(Stored data entries)
------------------------------
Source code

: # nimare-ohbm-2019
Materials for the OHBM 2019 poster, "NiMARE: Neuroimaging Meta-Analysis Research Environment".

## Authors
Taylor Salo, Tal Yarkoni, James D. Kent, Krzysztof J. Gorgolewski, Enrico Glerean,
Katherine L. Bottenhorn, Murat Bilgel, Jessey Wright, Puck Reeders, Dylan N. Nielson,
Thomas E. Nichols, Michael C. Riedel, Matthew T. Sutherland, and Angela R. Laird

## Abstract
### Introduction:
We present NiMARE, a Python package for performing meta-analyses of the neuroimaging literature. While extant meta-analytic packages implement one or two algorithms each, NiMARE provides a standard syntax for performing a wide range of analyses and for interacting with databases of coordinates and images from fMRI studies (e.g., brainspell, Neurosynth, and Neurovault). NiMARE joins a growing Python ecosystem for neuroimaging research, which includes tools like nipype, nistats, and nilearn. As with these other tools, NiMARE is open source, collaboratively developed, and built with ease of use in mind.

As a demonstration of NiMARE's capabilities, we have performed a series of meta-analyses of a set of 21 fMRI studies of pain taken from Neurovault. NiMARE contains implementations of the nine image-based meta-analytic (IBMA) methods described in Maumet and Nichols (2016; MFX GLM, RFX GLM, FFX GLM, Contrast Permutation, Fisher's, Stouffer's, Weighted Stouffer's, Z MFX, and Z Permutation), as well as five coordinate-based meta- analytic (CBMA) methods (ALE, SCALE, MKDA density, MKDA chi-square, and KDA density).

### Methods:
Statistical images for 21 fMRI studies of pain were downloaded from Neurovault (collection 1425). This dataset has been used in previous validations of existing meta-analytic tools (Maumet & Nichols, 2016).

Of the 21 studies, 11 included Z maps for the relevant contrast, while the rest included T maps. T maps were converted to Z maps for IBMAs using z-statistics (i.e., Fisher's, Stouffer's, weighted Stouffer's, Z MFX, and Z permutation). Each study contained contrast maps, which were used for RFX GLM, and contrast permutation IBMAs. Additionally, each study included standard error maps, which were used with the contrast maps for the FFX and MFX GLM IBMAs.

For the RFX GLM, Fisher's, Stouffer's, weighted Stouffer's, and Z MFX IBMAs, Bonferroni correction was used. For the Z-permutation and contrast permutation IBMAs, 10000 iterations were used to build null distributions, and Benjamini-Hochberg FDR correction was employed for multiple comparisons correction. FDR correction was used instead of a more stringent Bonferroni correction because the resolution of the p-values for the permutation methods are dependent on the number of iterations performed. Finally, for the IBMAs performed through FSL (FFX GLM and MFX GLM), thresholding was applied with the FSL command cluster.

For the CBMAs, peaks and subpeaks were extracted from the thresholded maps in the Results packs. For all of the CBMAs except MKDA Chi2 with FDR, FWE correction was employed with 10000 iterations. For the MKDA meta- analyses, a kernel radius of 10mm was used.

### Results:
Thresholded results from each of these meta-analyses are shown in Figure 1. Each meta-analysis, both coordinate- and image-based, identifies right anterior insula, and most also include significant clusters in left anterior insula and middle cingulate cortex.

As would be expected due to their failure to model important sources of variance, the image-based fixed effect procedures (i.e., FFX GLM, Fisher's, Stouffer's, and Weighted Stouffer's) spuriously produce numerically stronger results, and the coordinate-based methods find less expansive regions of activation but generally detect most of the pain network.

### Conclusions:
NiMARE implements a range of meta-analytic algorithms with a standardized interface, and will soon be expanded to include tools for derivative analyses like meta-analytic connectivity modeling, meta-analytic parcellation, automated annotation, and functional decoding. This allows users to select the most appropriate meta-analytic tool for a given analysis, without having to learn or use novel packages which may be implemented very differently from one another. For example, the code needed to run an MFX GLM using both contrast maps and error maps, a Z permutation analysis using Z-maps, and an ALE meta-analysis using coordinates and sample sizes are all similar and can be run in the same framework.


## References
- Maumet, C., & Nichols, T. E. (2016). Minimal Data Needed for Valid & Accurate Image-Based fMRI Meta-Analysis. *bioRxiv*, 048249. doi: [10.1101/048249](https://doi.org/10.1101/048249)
------------------------------
Print out all the entries precisely as written.

**Response to the exercise**:
Source code

: # nimare-ohbm-2019
Materials for the OHBM 2019 poster, "NiMARE: Neuroimaging Meta-Analysis Research Environment".

## Authors
Taylor Salo, Tal Yarkoni, James D. Kent, Krzysztof J. Gorgolewski, Enrico Glerean,
Katherine L. Bottenhorn, Murat Bilgel, Jessey Wright, Puck Reeders, Dylan N. Nielson,
Thomas E. Nichols, Michael C. Riedel, Matthew T. Sutherland, and Angela R. Laird

## Abstract
### Introduction:
We present NiMARE, a Python package for performing meta-analyses of the neuroimaging literature. While extant meta-analytic packages implement one or two algorithms each, NiMARE provides a standard syntax for performing a wide range of analyses and for interacting with databases of coordinates and images from fMRI studies (e.g., brainspell, Neurosynth, and Neurovault). NiMARE joins a growing Python ecosystem for neuroimaging research, which includes tools like nipype, nistats, and nilearn. As with these other tools, NiMARE is open source, collaboratively developed, and built with ease of use in mind.

As a demonstration of NiMARE's capabilities, we have performed a series of meta-analyses of a set of 21 fMRI studies of pain taken from Neurovault. NiMARE contains implementations of the nine image-based meta-analytic (IBMA) methods described in Maumet and Nichols (2016; MFX GLM, RFX GLM, FFX GLM, Contrast Permutation, Fisher's, Stouffer's, Weighted Stouffer's, Z MFX, and Z Permutation), as well as five coordinate-based meta- analytic (CBMA) methods (ALE, SCALE, MKDA density, MKDA chi-square, and KDA density).

### Methods:
Statistical images for 21 fMRI studies of pain were downloaded from Neurovault (collection 1425). This dataset has been used in previous validations of existing meta-analytic tools (Maumet & Nichols, 2016).

Of the 21 studies, 11 included Z maps for the relevant contrast, while the rest included T maps. T maps were converted to Z maps for IBMAs using z-statistics (i.e., Fisher's, Stouffer's, weighted Stouffer's, Z MFX, and Z permutation). Each study contained contrast maps, which were used for RFX GLM, and contrast permutation IBMAs. Additionally, each study included standard error maps, which were used with the contrast maps for the FFX and MFX GLM IBMAs.

For the RFX GLM, Fisher's, Stouffer's, weighted Stouffer's, and Z MFX IBMAs, Bonferroni correction was used. For the Z-permutation and contrast permutation IBMAs, 10000 iterations were used to build null distributions, and Benjamini-Hochberg FDR correction was employed for multiple comparisons correction. FDR correction was used instead of a more stringent Bonferroni correction because the resolution of the p-values for the permutation methods are dependent on the number of iterations performed. Finally, for the IBMAs performed through FSL (FFX GLM and MFX GLM), thresholding was applied with the FSL command cluster.

For the CBMAs, peaks and subpeaks were extracted from the thresholded maps in the Results packs. For all of the CBMAs except MKDA Chi2 with FDR, FWE correction was employed with 10000 iterations. For the MKDA meta- analyses, a kernel radius of 10mm was used.

### Results:
Thresholded results from each of these meta-analyses are shown in Figure 1. Each meta-analysis, both coordinate- and image-based, identifies right anterior insula, and most also include significant clusters in left anterior insula and middle cingulate cortex.

As would be expected due to their failure to model important sources of variance, the image-based fixed effect procedures (i.e., FFX GLM, Fisher's, Stouffer's, and Weighted Stouffer's) spuriously produce numerically stronger results, and the coordinate-based methods find less expansive regions of activation but generally detect most of the pain network.

### Conclusions:
NiMARE implements a range of meta-analytic algorithms with a standardized interface, and will soon be expanded to include tools for derivative analyses like meta-analytic connectivity modeling, meta-analytic parcellation, automated annotation, and functional decoding. This allows users to select the most appropriate meta-analytic tool for a given analysis, without having to learn or use novel packages which may be implemented very differently from one another. For example, the code needed to run an MFX GLM using both contrast maps and error maps, a Z permutation analysis using Z-maps, and an ALE meta-analysis using coordinates and sample sizes are all similar and can be run in the same framework.


## References
- Maumet, C., & Nichols, T. E. (2016). Minimal Data Needed for Valid & Accurate Image-Based fMRI Meta-Analysis. *bioRxiv*, 048249. doi: [10.1101/048249](https://doi.org/10.1101/048249)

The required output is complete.